**YOUR OBJECTIVE:**
Among the records below, find the lines with the word "locked" and copy them.

**EXCERPTED DATA:**
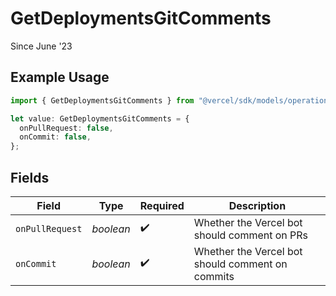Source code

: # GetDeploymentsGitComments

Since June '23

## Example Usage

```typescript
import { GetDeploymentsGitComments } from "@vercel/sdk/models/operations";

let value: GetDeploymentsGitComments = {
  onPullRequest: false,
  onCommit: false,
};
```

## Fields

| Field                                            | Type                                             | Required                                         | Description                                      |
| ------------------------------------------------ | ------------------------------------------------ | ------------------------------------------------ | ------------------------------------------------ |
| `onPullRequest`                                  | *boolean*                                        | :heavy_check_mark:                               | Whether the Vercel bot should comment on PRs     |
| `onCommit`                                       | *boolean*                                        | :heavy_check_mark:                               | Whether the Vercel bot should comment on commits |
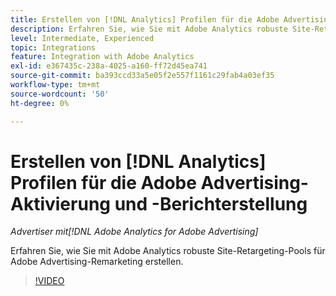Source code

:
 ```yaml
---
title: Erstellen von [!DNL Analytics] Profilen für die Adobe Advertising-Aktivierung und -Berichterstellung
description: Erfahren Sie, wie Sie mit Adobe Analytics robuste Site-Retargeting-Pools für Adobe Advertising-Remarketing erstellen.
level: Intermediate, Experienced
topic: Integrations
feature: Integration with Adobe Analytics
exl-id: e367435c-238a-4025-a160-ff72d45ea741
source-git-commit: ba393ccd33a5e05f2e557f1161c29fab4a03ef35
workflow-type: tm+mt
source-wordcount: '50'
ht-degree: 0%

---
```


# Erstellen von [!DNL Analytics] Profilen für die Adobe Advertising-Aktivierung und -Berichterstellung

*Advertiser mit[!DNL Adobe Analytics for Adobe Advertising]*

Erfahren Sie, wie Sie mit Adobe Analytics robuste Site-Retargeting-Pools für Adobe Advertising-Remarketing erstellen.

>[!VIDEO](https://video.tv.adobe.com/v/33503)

--

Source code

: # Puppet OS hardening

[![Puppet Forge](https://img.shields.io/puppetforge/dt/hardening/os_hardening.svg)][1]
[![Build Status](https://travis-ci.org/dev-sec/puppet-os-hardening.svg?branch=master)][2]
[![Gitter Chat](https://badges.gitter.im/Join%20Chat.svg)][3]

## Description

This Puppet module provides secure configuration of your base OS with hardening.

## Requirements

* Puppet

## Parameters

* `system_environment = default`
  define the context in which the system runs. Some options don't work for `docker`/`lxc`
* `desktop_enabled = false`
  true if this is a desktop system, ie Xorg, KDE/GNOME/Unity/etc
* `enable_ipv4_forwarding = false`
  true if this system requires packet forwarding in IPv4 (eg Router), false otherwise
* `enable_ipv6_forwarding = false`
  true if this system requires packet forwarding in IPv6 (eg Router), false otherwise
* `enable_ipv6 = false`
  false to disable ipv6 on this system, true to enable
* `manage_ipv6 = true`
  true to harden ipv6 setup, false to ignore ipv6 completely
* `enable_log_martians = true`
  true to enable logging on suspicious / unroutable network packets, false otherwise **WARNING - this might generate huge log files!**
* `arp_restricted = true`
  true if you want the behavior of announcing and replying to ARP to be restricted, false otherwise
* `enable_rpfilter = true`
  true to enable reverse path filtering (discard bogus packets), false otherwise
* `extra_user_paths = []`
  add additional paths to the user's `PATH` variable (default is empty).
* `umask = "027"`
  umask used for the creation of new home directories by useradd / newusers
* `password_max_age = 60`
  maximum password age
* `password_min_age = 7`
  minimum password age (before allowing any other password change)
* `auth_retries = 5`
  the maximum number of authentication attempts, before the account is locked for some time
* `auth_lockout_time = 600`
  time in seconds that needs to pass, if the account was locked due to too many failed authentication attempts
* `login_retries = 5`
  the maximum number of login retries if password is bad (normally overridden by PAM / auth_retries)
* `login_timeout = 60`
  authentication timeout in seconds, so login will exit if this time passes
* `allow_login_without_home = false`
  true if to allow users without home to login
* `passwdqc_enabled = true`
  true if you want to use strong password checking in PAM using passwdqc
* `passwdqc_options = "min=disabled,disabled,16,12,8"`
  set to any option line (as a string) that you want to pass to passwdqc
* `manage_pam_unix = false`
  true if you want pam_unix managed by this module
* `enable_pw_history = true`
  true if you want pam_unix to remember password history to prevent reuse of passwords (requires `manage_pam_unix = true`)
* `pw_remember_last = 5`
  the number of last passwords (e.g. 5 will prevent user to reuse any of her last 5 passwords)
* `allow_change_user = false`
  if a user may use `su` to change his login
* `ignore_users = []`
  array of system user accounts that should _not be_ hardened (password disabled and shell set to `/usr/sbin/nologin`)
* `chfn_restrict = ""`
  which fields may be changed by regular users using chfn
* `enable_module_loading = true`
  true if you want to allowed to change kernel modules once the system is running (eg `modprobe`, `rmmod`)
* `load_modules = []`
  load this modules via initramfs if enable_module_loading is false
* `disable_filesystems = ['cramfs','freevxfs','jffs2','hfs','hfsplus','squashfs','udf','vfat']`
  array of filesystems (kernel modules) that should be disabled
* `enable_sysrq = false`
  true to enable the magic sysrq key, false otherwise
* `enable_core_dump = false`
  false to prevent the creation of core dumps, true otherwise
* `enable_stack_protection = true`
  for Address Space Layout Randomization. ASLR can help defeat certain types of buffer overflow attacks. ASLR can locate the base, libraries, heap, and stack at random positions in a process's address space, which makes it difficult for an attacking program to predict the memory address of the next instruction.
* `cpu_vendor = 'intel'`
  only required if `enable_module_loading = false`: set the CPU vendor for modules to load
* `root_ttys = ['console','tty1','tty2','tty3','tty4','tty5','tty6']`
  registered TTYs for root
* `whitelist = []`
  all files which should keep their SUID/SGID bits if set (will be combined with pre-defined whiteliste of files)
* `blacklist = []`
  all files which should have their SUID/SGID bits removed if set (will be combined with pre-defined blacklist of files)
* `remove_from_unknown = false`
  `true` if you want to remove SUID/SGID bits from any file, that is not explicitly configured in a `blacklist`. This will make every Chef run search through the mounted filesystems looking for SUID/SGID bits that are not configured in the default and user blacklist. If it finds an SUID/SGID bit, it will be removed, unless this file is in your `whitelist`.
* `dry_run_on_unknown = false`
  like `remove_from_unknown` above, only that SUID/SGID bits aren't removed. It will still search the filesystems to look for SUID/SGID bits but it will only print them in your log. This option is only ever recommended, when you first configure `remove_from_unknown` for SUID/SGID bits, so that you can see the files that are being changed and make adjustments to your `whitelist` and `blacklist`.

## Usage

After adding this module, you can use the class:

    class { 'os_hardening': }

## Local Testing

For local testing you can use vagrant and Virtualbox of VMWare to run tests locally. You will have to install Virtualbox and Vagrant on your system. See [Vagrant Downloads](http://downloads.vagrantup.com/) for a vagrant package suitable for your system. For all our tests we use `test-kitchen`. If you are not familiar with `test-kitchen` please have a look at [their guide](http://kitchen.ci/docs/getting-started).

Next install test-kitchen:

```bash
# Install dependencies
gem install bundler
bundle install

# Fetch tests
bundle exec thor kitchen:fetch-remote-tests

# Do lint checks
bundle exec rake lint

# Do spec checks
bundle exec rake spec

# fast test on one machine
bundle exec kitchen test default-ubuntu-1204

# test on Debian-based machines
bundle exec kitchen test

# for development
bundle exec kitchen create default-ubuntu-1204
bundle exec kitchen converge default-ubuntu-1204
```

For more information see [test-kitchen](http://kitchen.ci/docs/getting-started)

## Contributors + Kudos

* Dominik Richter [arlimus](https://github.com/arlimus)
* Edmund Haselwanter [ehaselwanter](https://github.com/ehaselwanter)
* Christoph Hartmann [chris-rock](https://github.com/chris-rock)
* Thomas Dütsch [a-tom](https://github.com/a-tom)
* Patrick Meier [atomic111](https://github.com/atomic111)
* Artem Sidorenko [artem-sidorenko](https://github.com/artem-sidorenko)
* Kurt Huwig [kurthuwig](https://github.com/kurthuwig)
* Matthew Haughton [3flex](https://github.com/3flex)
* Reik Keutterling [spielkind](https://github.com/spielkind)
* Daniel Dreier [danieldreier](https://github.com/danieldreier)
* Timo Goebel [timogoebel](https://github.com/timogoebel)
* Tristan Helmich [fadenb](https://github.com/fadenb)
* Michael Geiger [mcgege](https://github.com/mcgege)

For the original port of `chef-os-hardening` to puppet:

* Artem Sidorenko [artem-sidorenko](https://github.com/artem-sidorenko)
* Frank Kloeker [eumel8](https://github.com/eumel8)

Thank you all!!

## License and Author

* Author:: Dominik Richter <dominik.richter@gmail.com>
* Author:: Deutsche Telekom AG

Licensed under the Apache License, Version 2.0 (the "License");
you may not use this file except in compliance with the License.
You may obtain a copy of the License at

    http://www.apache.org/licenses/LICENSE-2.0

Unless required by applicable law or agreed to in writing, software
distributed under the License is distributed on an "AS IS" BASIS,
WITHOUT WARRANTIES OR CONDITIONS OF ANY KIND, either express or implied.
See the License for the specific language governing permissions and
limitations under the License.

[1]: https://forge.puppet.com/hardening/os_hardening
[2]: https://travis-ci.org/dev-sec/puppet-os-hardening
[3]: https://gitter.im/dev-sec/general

**TASK OUTPUT:**
  the maximum number of authentication attempts, before the account is locked for some time
  time in seconds that needs to pass, if the account was locked due to too many failed authentication attempts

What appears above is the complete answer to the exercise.